» **REQUIRED ACTION**:
In the entries below, filter for the word "available" and copy every matching line.
Top of STUDY MATERIAL
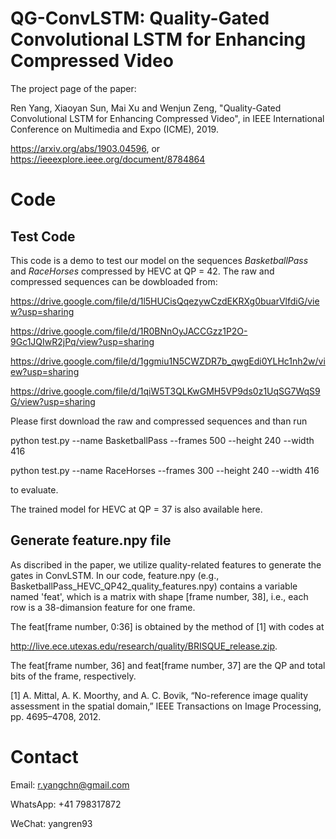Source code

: # QG-ConvLSTM: Quality-Gated Convolutional LSTM for Enhancing Compressed Video
The project page of the paper:

Ren Yang, Xiaoyan Sun, Mai Xu and Wenjun Zeng, "Quality-Gated Convolutional LSTM for Enhancing Compressed Video", in IEEE International Conference on Multimedia and Expo (ICME), 2019.

https://arxiv.org/abs/1903.04596, or https://ieeexplore.ieee.org/document/8784864

# Code

## Test Code

This code is a demo to test our model on the sequences *BasketballPass* and *RaceHorses* compressed by HEVC at QP = 42. The raw and compressed sequences can be dowbloaded from: 

https://drive.google.com/file/d/1l5HUCisQqezywCzdEKRXg0buarVlfdiG/view?usp=sharing

https://drive.google.com/file/d/1R0BNnOyJACCGzz1P2O-9Gc1JQIwR2jPq/view?usp=sharing

https://drive.google.com/file/d/1ggmiu1N5CWZDR7b_qwgEdi0YLHc1nh2w/view?usp=sharing

https://drive.google.com/file/d/1qiW5T3QLKwGMH5VP9ds0z1UqSG7WqS9G/view?usp=sharing

Please first download the raw and compressed sequences and than run 

python test.py --name BasketballPass --frames 500 --height 240 --width 416

python test.py --name RaceHorses --frames 300 --height 240 --width 416

to evaluate.

The trained model for HEVC at QP = 37 is also available here.

## Generate feature.npy file

As discribed in the paper, we utilize quality-related features to generate the gates in ConvLSTM. In our code, feature.npy (e.g., BasketballPass_HEVC_QP42_quality_features.npy) contains a variable named 'feat', which is a matrix with shape [frame number, 38], i.e., each row is a 38-dimansion feature for one frame. 

The feat[frame number, 0:36] is obtained by the method of [1] with codes at 

http://live.ece.utexas.edu/research/quality/BRISQUE_release.zip. 

The feat[frame number, 36] and feat[frame number, 37] are the QP and total bits of the frame, respectively. 


[1] A. Mittal, A. K. Moorthy, and A. C. Bovik, “No-reference image quality assessment in the spatial domain,” IEEE Transactions on Image Processing, pp. 4695–4708, 2012.


# Contact
Email: r.yangchn@gmail.com

WhatsApp: +41 798317872

WeChat: yangren93
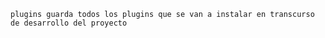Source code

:     plugins guarda todos los plugins que se van a instalar en transcurso
    de desarrollo del proyecto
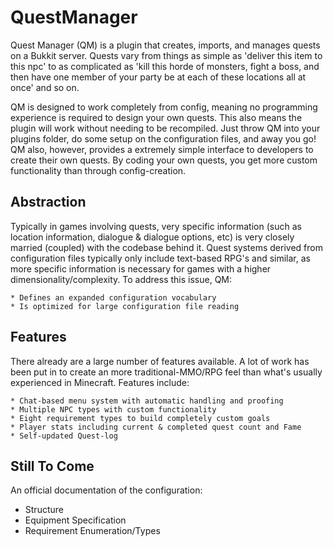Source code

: QuestManager
============

Quest Manager (QM) is a plugin that creates, imports, and manages quests on a Bukkit server.  Quests vary from things as simple as 'deliver this item to this npc' to as complicated as 'kill this horde of monsters, fight a boss, and then have one member of your party be at each of these locations all at once' and so on. 

QM is designed to work completely from config, meaning no programming experience is required to design your own quests. This also means the plugin will work without needing to be recompiled. Just throw QM into your plugins folder, do some setup on the configuration files, and away you go!
QM also, however, provides a extremely simple interface to developers to create their own quests. By coding your own quests, you get more custom functionality than through config-creation.

Abstraction
-----------

Typically in games involving quests, very specific information (such as location information, dialogue & dialogue options, etc) is very closely married (coupled) with the codebase behind it. Quest systems derived from configuration files typically only include text-based RPG's and similar, as more specific information is necessary for games with a higher dimensionality/complexity. To address this issue, QM:

    * Defines an expanded configuration vocabulary
    * Is optimized for large configuration file reading

Features
--------

There already are a large number of features available. A lot of work has been put in to create an more traditional-MMO/RPG feel than what's usually experienced in Minecraft. Features include:

    * Chat-based menu system with automatic handling and proofing
    * Multiple NPC types with custom functionality
    * Eight requirement types to build completely custom goals
    * Player stats including current & completed quest count and Fame
    * Self-updated Quest-log


Still To Come
-------------

An official documentation of the configuration:

- Structure
- Equipment Specification
- Requirement Enumeration/Types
Bottom of STUDY MATERIAL
» **EXERCISE ANSWER**:
The trained model for HEVC at QP = 37 is also available here.
There already are a large number of features available. A lot of work has been put in to create an more traditional-MMO/RPG feel than what's usually experienced in Minecraft. Features include:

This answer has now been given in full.